Stitch it Up!
1. Cut Aida cloth into 9” x 12” pieces. Aida cloth is a beautiful even-weave cloth, popular for cross stitch work, crewel embroidery, and other stitchery.
2. Decide on imagery that can be done in black, white, and gray, and think of where pops of color could be added for visual impact.
1. Familiarize yourself with basic embroidery stitches. After deciding on imagery for the painting portion of this project, use a pencil to very lightly sketch it onto the Aida cloth. To easily transfer an image to the cloth, tape the sketch to a bright window or light box and place the cloth over it. Trace.
2. Using acrylic paint and a brush, apply washes of paint to the cloth. The paint goes on very nicely if it is thinned with water. Use black and shades of gray made by mixing black and white. Where pure white is desired, leave the natural color of the Aida cloth. Let the painting dry.
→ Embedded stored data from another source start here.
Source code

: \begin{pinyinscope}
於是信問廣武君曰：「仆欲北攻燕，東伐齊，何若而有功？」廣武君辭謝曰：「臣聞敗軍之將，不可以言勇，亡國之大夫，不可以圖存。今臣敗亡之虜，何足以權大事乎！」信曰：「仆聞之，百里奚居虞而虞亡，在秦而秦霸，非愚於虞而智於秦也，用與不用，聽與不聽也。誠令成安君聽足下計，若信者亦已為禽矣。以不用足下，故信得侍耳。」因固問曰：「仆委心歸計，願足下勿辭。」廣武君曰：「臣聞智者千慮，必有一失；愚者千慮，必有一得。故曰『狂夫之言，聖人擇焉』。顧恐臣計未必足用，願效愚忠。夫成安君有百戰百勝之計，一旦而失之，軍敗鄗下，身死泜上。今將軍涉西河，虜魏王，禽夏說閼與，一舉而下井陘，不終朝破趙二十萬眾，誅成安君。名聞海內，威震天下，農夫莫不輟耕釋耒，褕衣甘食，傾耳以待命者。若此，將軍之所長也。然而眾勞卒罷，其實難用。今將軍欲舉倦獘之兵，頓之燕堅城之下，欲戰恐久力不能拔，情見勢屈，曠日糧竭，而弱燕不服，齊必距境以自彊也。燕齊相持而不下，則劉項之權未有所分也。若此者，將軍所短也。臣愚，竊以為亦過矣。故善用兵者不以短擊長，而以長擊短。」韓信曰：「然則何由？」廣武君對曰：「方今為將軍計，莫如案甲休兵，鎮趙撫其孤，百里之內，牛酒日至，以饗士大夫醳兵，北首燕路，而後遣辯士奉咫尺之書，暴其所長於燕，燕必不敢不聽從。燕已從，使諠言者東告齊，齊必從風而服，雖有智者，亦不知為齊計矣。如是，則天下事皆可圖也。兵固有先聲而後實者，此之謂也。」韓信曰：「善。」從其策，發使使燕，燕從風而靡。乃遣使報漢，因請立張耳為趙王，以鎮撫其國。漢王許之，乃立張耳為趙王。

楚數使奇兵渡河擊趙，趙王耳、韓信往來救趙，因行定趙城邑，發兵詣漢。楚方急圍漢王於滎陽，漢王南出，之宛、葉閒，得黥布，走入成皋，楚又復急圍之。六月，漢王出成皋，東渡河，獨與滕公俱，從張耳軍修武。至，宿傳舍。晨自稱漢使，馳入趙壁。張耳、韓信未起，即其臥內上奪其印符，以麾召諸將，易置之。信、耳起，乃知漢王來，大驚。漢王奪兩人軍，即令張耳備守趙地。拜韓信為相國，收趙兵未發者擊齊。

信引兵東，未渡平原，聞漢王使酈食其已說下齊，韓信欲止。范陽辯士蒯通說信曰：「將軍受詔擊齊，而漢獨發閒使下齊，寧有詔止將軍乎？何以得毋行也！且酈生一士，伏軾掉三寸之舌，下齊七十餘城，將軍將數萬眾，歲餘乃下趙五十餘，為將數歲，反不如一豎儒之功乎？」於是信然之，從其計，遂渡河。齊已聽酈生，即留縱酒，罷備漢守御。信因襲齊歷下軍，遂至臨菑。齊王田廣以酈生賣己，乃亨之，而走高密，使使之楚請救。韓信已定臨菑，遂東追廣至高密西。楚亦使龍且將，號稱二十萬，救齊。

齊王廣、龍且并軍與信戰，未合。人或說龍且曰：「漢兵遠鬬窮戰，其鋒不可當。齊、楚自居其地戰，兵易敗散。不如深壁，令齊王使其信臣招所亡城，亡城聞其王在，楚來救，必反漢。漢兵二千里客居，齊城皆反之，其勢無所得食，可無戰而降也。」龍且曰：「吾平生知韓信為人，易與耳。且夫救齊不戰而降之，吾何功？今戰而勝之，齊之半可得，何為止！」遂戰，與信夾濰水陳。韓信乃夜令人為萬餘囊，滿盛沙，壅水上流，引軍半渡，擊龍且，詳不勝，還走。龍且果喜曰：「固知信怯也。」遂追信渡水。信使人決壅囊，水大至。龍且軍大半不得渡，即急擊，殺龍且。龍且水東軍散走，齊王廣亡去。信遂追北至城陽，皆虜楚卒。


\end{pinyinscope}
3. Now, begin stitching! The blunt metal needle works perfectly on the cloth using the embroidery floss as packaged without separating strands. Knot one end of the floss, and thread the other through the needle. Only use a length of floss that is easy to work with — no more than 24” at a time.
4. Stitch in pops of colorful accents using traditional embroidery stitches such as the running stitch, back stitch, satin stitch, or a field of French knots. Experiment with the types of texture that can be created with stitching. Do as much or as little embroidery as desired. Invent new ways of stitching!
5. To display, glue edges to the back of a board such as a canvas panel. Or fray the sides by removing rows of thread from the fabric and glue to backing.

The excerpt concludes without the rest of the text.